В общем, все пришло к тому, что сел Игорь в самолет и улетел в Москву, не перекинувшись с отцом даже прощальным словом.

С того самого момента руки у Василия совсем опустились. Он был в совершенной растерянности и сам не свой от тоски. Елена же с надеждой на лучшее и с верой, что так и было предначертано свыше, продолжала оттачивать мастерство сказительства и рукоделия. Наблюдая образовавшийся в семье раскол, она считала своим долгом поддерживать сына в любых его начинаниях, ибо материнское сердце не выдержало бы слез собственного ребенка.

– Это все ты со своими «сюси-пуси»! Совсем парня изнежила, – обвинял Василий Елену. – Не нужно было встревать, когда отец сына воспитывал.

– Да ты только о себе думаешь!
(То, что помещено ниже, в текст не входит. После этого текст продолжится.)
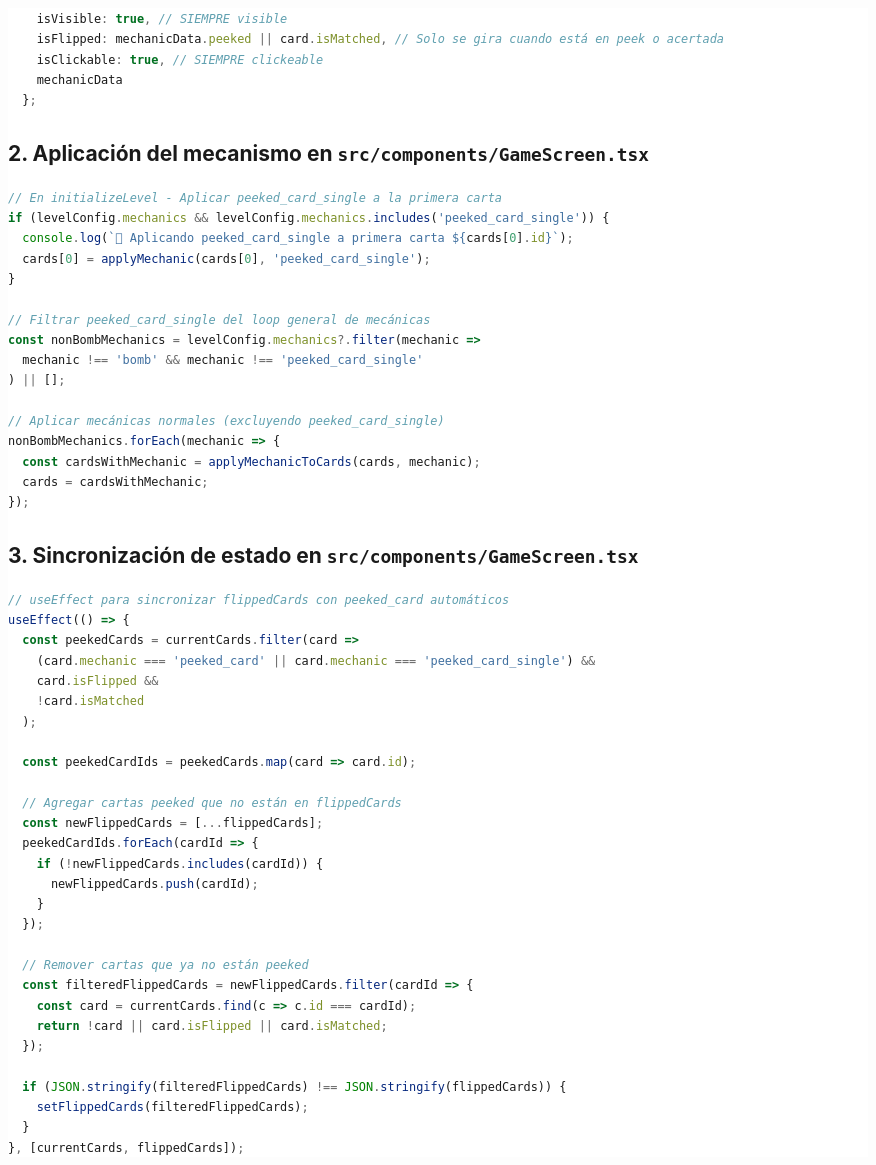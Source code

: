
 ```typescript
    isVisible: true, // SIEMPRE visible
    isFlipped: mechanicData.peeked || card.isMatched, // Solo se gira cuando está en peek o acertada
    isClickable: true, // SIEMPRE clickeable
    mechanicData
  };
```

## 2. Aplicación del mecanismo en `src/components/GameScreen.tsx`

```typescript
// En initializeLevel - Aplicar peeked_card_single a la primera carta
if (levelConfig.mechanics && levelConfig.mechanics.includes('peeked_card_single')) {
  console.log(`🎯 Aplicando peeked_card_single a primera carta ${cards[0].id}`);
  cards[0] = applyMechanic(cards[0], 'peeked_card_single');
}

// Filtrar peeked_card_single del loop general de mecánicas
const nonBombMechanics = levelConfig.mechanics?.filter(mechanic => 
  mechanic !== 'bomb' && mechanic !== 'peeked_card_single'
) || [];

// Aplicar mecánicas normales (excluyendo peeked_card_single)
nonBombMechanics.forEach(mechanic => {
  const cardsWithMechanic = applyMechanicToCards(cards, mechanic);
  cards = cardsWithMechanic;
});
```

## 3. Sincronización de estado en `src/components/GameScreen.tsx`

```typescript
// useEffect para sincronizar flippedCards con peeked_card automáticos
useEffect(() => {
  const peekedCards = currentCards.filter(card => 
    (card.mechanic === 'peeked_card' || card.mechanic === 'peeked_card_single') && 
    card.isFlipped && 
    !card.isMatched
  );
  
  const peekedCardIds = peekedCards.map(card => card.id);
  
  // Agregar cartas peeked que no están en flippedCards
  const newFlippedCards = [...flippedCards];
  peekedCardIds.forEach(cardId => {
    if (!newFlippedCards.includes(cardId)) {
      newFlippedCards.push(cardId);
    }
  });
  
  // Remover cartas que ya no están peeked
  const filteredFlippedCards = newFlippedCards.filter(cardId => {
    const card = currentCards.find(c => c.id === cardId);
    return !card || card.isFlipped || card.isMatched;
  });
  
  if (JSON.stringify(filteredFlippedCards) !== JSON.stringify(flippedCards)) {
    setFlippedCards(filteredFlippedCards);
  }
}, [currentCards, flippedCards]);
```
Игорь сам прекрасно знает, что для него хорошо.

– Ага, потом не плачь, коли имя твое забудет!

– Он у нас не такой! – протестовала женщина.

– Такой, раз так просто улетел в свою Москву!

– У него руки золотые и голова светлая! Ему развиваться надо.

– Вот и развивался бы здесь.

Супруга ни в какую не могла переубедить Василия. Сердце его с каждым днем каменело все больше и больше, становясь как те валуны на северных сопках. Он уходил к своим оленям и проводил там практически весь день. Порой Елена замечала, как он разговаривает с некоторыми из них и гладит мохнатые головы.

Со временем дело начало приносить свои плоды. Ферма стала популярным развлекательным местом даже для туристов из других регионов. Дороги назад, как говорится, не было. И понемногу Василий забывался в этих предпринимательских хлопотах. Но потом заметил, что часть оленей наотрез отказывалась есть. Они пугались восторженных визгов детей и многообразия незнакомых рук, которые настойчиво тянулись к их пушистым мордочкам. Одного рогатого даже пришлось отправить на покой из-за откровенно буйного поведения: тот словно защищал свою территорию от наплыва чужаков.